- Exercise goal -
Return each line of the listing that contains the string "hosting".

==== Data to examine ====

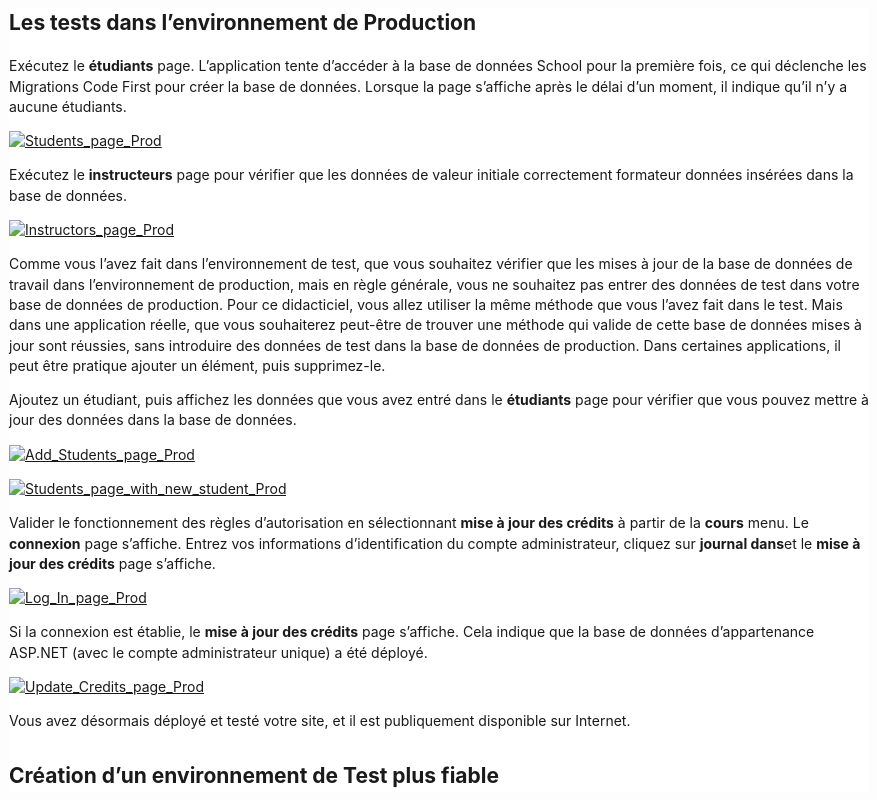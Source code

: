 ## <a name="testing-in-the-production-environment"></a>Les tests dans l’environnement de Production

Exécutez le **étudiants** page. L’application tente d’accéder à la base de données School pour la première fois, ce qui déclenche les Migrations Code First pour créer la base de données. Lorsque la page s’affiche après le délai d’un moment, il indique qu’il n’y a aucune étudiants.

[![Students_page_Prod](deployment-to-a-hosting-provider-deploying-to-the-production-environment-7-of-12/_static/image43.png)](deployment-to-a-hosting-provider-deploying-to-the-production-environment-7-of-12/_static/image42.png)

Exécutez le **instructeurs** page pour vérifier que les données de valeur initiale correctement formateur données insérées dans la base de données.

[![Instructors_page_Prod](deployment-to-a-hosting-provider-deploying-to-the-production-environment-7-of-12/_static/image45.png)](deployment-to-a-hosting-provider-deploying-to-the-production-environment-7-of-12/_static/image44.png)

Comme vous l’avez fait dans l’environnement de test, que vous souhaitez vérifier que les mises à jour de la base de données de travail dans l’environnement de production, mais en règle générale, vous ne souhaitez pas entrer des données de test dans votre base de données de production. Pour ce didacticiel, vous allez utiliser la même méthode que vous l’avez fait dans le test. Mais dans une application réelle, que vous souhaiterez peut-être de trouver une méthode qui valide de cette base de données mises à jour sont réussies, sans introduire des données de test dans la base de données de production. Dans certaines applications, il peut être pratique ajouter un élément, puis supprimez-le.

Ajoutez un étudiant, puis affichez les données que vous avez entré dans le **étudiants** page pour vérifier que vous pouvez mettre à jour des données dans la base de données.

[![Add_Students_page_Prod](deployment-to-a-hosting-provider-deploying-to-the-production-environment-7-of-12/_static/image47.png)](deployment-to-a-hosting-provider-deploying-to-the-production-environment-7-of-12/_static/image46.png)

[![Students_page_with_new_student_Prod](deployment-to-a-hosting-provider-deploying-to-the-production-environment-7-of-12/_static/image49.png)](deployment-to-a-hosting-provider-deploying-to-the-production-environment-7-of-12/_static/image48.png)

Valider le fonctionnement des règles d’autorisation en sélectionnant **mise à jour des crédits** à partir de la **cours** menu. Le **connexion** page s’affiche. Entrez vos informations d’identification du compte administrateur, cliquez sur **journal dans**et le **mise à jour des crédits** page s’affiche.

[![Log_In_page_Prod](deployment-to-a-hosting-provider-deploying-to-the-production-environment-7-of-12/_static/image51.png)](deployment-to-a-hosting-provider-deploying-to-the-production-environment-7-of-12/_static/image50.png)

Si la connexion est établie, le **mise à jour des crédits** page s’affiche. Cela indique que la base de données d’appartenance ASP.NET (avec le compte administrateur unique) a été déployé.

[![Update_Credits_page_Prod](deployment-to-a-hosting-provider-deploying-to-the-production-environment-7-of-12/_static/image53.png)](deployment-to-a-hosting-provider-deploying-to-the-production-environment-7-of-12/_static/image52.png)

Vous avez désormais déployé et testé votre site, et il est publiquement disponible sur Internet.

## <a name="creating-a-more-reliable-test-environment"></a>Création d’un environnement de Test plus fiable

====

- Finished exercise -
[![Students_page_Prod](deployment-to-a-hosting-provider-deploying-to-the-production-environment-7-of-12/_static/image43.png)](deployment-to-a-hosting-provider-deploying-to-the-production-environment-7-of-12/_static/image42.png)
[![Instructors_page_Prod](deployment-to-a-hosting-provider-deploying-to-the-production-environment-7-of-12/_static/image45.png)](deployment-to-a-hosting-provider-deploying-to-the-production-environment-7-of-12/_static/image44.png)
[![Add_Students_page_Prod](deployment-to-a-hosting-provider-deploying-to-the-production-environment-7-of-12/_static/image47.png)](deployment-to-a-hosting-provider-deploying-to-the-production-environment-7-of-12/_static/image46.png)
[![Students_page_with_new_student_Prod](deployment-to-a-hosting-provider-deploying-to-the-production-environment-7-of-12/_static/image49.png)](deployment-to-a-hosting-provider-deploying-to-the-production-environment-7-of-12/_static/image48.png)
[![Log_In_page_Prod](deployment-to-a-hosting-provider-deploying-to-the-production-environment-7-of-12/_static/image51.png)](deployment-to-a-hosting-provider-deploying-to-the-production-environment-7-of-12/_static/image50.png)
[![Update_Credits_page_Prod](deployment-to-a-hosting-provider-deploying-to-the-production-environment-7-of-12/_static/image53.png)](deployment-to-a-hosting-provider-deploying-to-the-production-environment-7-of-12/_static/image52.png)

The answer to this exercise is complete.